Some of you must have worked in a company which has a CRM program trying to create cross-sell and up-sell opportunities, laying in the outer circles of business management. Program has its own management (CRM manager/team) and it reports either to IT or marketing communications management. Marketing has its issues with the CRM program and team managing the program because actual marketing has nothing or very little to do with initiatives under CRM program. They live separate worlds. There you have your failure reason number one - CRM has very limited success odds as a program

Some other of you must have worked in a company which has CRM implementation as a software. B2B sales is asked or forced to store all client interactions into this program. A few years (or many years) back there had been a lot of internal buzz and excitement about implementing CRM approach (later to be realized it was only a software) in the company. Today some people in the organization are very passionately filling client contact details, meeting memos and funnel management activities to the software but many wonder the benefit of it all. Actual sales approach is living its own life because that is hard core sales not CRM. There you have your failure reason number two - CRM has very little business value as a separate software.

Some of you have taken the path that CRM is so past and CEM = customer experience management is the right path. Again CEM as CRM was implemented as a program or as a software. Few years will pass and another acronym will pop-up with new promises and CEM is so past. There is an enormous industry trying to create new acronyms, fads and software so there will be no lack of these in the foreseeable future.

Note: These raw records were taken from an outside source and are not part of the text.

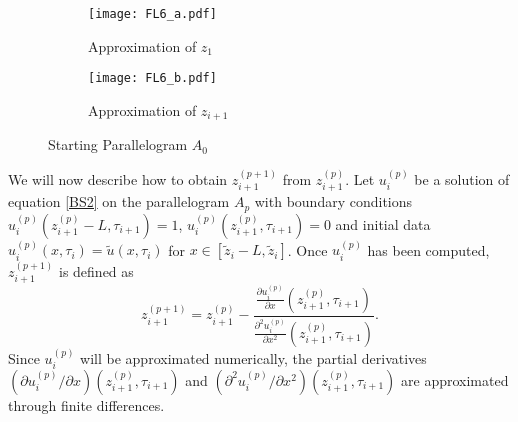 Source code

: \documentclass[00main.tex]{subfiles}
\begin{document}
\begin{figure}
\centering 
\begin{subfigure}{.46\textwidth} \centering
\texttt{[image: FL6\_a.pdf]}
\caption{Approximation of $z_1$}
\label{Fig2a}
\end{subfigure}
\begin{subfigure}{.45\textwidth} \centering
\texttt{[image: FL6\_b.pdf]}
\caption{Approximation of $z_{i+1}$}
\label{Fig2b}
\end{subfigure}
\caption{Starting Parallelogram $A_0$}
\label{Fig2}
\end{figure}  


We will now describe how to obtain $z_{i+1}^{(p+1)}$ from $z_{i+1}^{(p)}$. Let $u_i^{(p)}$ be a solution of equation \eqref{BS2} on the parallelogram $A_p$ with boundary conditions 
$u_i^{(p)}(z_{i+1}^{(p)} - L,\tau_{i+1})= 1$,  $u_i^{(p)}(z_{i+1}^{(p)},\tau_{i+1}) = 0$ and initial data $u_i^{(p)}(x,\tau_i) =  \tilde{u}(x,\tau_i)$
for $x\in [\tilde{z}_i-L,\tilde{z}_i]$.
%
%
Once $u_i^{(p)}$ has been computed,  $z_{i+1}^{(p+1)}$ is defined as
\begin{equation}
z_{i+1}^{(p+1)} = z_{i+1}^{(p)} -  \frac{\frac{\partial {u_i^{(p)}}}{\partial x}(z_{i+1}^{(p)},\tau_{i+1})}{\frac{\partial^2 {u_i^{(p)}}}{\partial x^2} (z_{i+1}^{(p)},\tau_{i+1})} .
\label{ApX1}
\end{equation} Since $u_i^{(p)}$ will be approximated numerically,  the partial derivatives $(\partial {u_i^{(p)}}/\partial x) (z_{i+1}^{(p)},\tau_{i+1})$ and $(\partial^2 {u_i^{(p)}}/\partial x^2) (z_{i+1}^{(p)},\tau_{i+1})$ are approximated through finite differences.
\end{document}

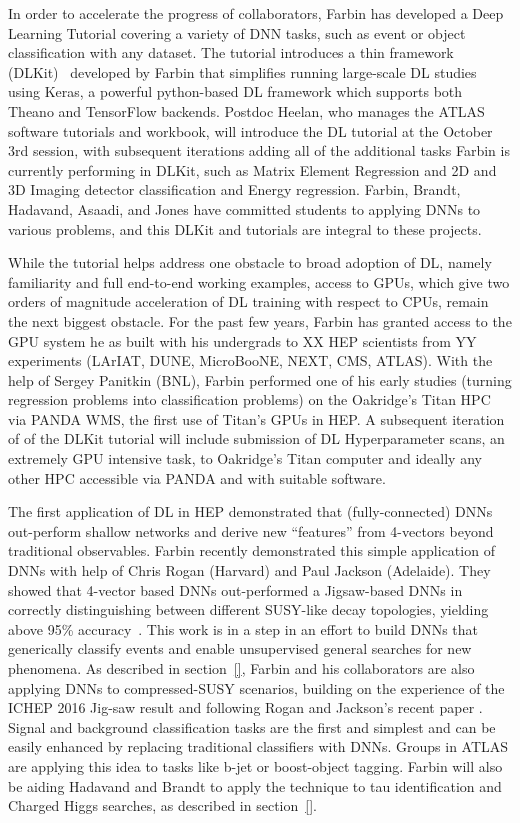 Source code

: In order to accelerate the progress of collaborators, Farbin has
developed a Deep Learning Tutorial covering a variety of DNN tasks,
such as event or object classification with any dataset.  The tutorial
introduces a thin framework (DLKit)~\cite{} developed by Farbin that
simplifies running large-scale DL studies using Keras, a powerful
python-based DL framework which supports both Theano and TensorFlow
backends. Postdoc Heelan, who manages the ATLAS software tutorials
and workbook, will introduce the DL tutorial at the October 3rd
session, with subsequent iterations adding all of the additional tasks
Farbin is currently performing in DLKit, such as Matrix Element
Regression and 2D and 3D Imaging detector classification and Energy
regression. Farbin, Brandt, Hadavand, Asaadi, and Jones have committed
students to applying DNNs to various problems, and this DLKit and
tutorials are integral to these projects.

While the tutorial helps address one obstacle to broad adoption of DL,
namely familiarity and full end-to-end working examples, access to
GPUs, which give two orders of magnitude acceleration of DL training
with respect to CPUs, remain the next biggest obstacle. For the past
few years, Farbin has granted access to the GPU system he as built
with his undergrads to XX HEP scientists from YY experiments (LArIAT,
DUNE, MicroBooNE, NEXT, CMS, ATLAS). With the help of Sergey Panitkin
(BNL), Farbin performed one of his early studies (turning regression
problems into classification problems) on the Oakridge's Titan HPC via
PANDA WMS, the first use of Titan's GPUs in HEP. A subsequent
iteration of of the DLKit tutorial will include submission of DL
Hyperparameter scans, an extremely GPU intensive task, to Oakridge's
Titan computer and ideally any other HPC accessible via PANDA and with
suitable software.



The first application of DL in HEP demonstrated that (fully-connected)
DNNs out-perform shallow networks and derive new ``features'' from
4-vectors beyond traditional observables. Farbin recently demonstrated
this simple application of DNNs with help of Chris Rogan (Harvard) and
Paul Jackson (Adelaide). They showed that 4-vector based DNNs
out-performed a Jigsaw-based DNNs in correctly distinguishing between
different SUSY-like decay topologies, yielding above 95\%
accuracy~\cite{}. This work is in a step in an effort to build DNNs
that generically classify events and enable unsupervised general
searches for new phenomena. As described in section~\ref{}, Farbin and
his collaborators are also applying DNNs to compressed-SUSY scenarios,
building on the experience of the ICHEP 2016 Jig-saw result and
following Rogan and Jackson's recent paper \cite{}. Signal and
background classification tasks are the first and simplest and can be
easily enhanced by replacing traditional classifiers with DNNs. Groups
in ATLAS are applying this idea to tasks like b-jet or boost-object
tagging. Farbin will also be aiding Hadavand and Brandt to apply the
technique to tau identification and Charged Higgs searches, as
described in section~\ref{}.

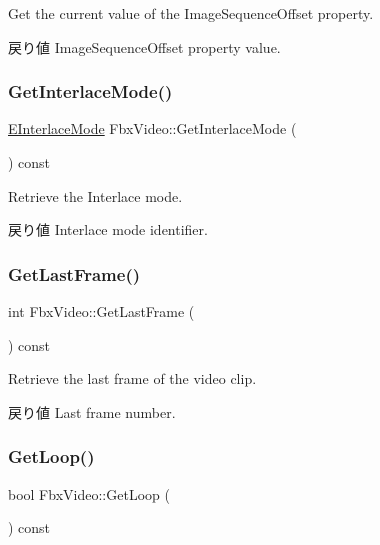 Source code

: Get the current value of the Image\+Sequence\+Offset property. \begin{DoxyReturn}{戻り値}
Image\+Sequence\+Offset property value. 
\end{DoxyReturn}
\mbox{\label{class_fbx_video_ac86d64d43fd683b6573b4bfa636aa9d1}} 
\subsubsection{\texorpdfstring{Get\+Interlace\+Mode()}{GetInterlaceMode()}}
{\footnotesize\ttfamily \hyperlink{class_fbx_video_a1e60229c28a15e29289f3f00b23aa215}{E\+Interlace\+Mode} Fbx\+Video\+::\+Get\+Interlace\+Mode (\begin{DoxyParamCaption}{ }\end{DoxyParamCaption}) const}

Retrieve the Interlace mode. \begin{DoxyReturn}{戻り値}
Interlace mode identifier. 
\end{DoxyReturn}
\mbox{\label{class_fbx_video_abcc991da628ef1ae31f15a64d773e8be}} 
\subsubsection{\texorpdfstring{Get\+Last\+Frame()}{GetLastFrame()}}
{\footnotesize\ttfamily int Fbx\+Video\+::\+Get\+Last\+Frame (\begin{DoxyParamCaption}{ }\end{DoxyParamCaption}) const}

Retrieve the last frame of the video clip. \begin{DoxyReturn}{戻り値}
Last frame number. 
\end{DoxyReturn}
\mbox{\label{class_fbx_video_a6b78fbe7939fb49f51c1d381fe927816}} 
\subsubsection{\texorpdfstring{Get\+Loop()}{GetLoop()}}
{\footnotesize\ttfamily bool Fbx\+Video\+::\+Get\+Loop (\begin{DoxyParamCaption}{ }\end{DoxyParamCaption}) const}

Embedded CRM? Very simple yet difficult to implement because you need to really make some real and concrete changes in you company. Nice about taking CRM as a program or software is that you don't really need to change anything in the core fundamentals of business management.

Embedded CRM has the idea that CRM is embedded in your business model and core fundamentals of business management. So when do you have your CRM embedded? Examples
- When your online store tracks existing customers buying behavior and you treat them with these insights
- When your corporate sales program is measuring customer revenues and analyzes customer transactions data for the benefit of sales activities
- When your service business utilizes customer data (transactions and customer log-in profiles) to create customized experiences
- When your offerings are understood customer-in, not inside-out
- When you segment your customers based on their motivations and offering usage occasions not on demographics... and you have activated this model to daily operations
- When your strategy has a) above things embedded and b) your strategy defines customer market spaces where you compete (market space = clustered life and daily life occasions or clustered business usage occasions vs. your production line defines your industry)
- When your management agenda has no more CRM terms as a last item but CRM is embedded in different core topics

So CRM should be understood as a customer-in mindset powered with CRM capabilities (databases, analytical tools, software, etc.). On paper very simple, as said here many may disagree that that is not CRM and in practice very hard to implement. Mindsets are more difficult to change than visible assets company has - but you need them both because then you have embedded CRM into your mindset and assets.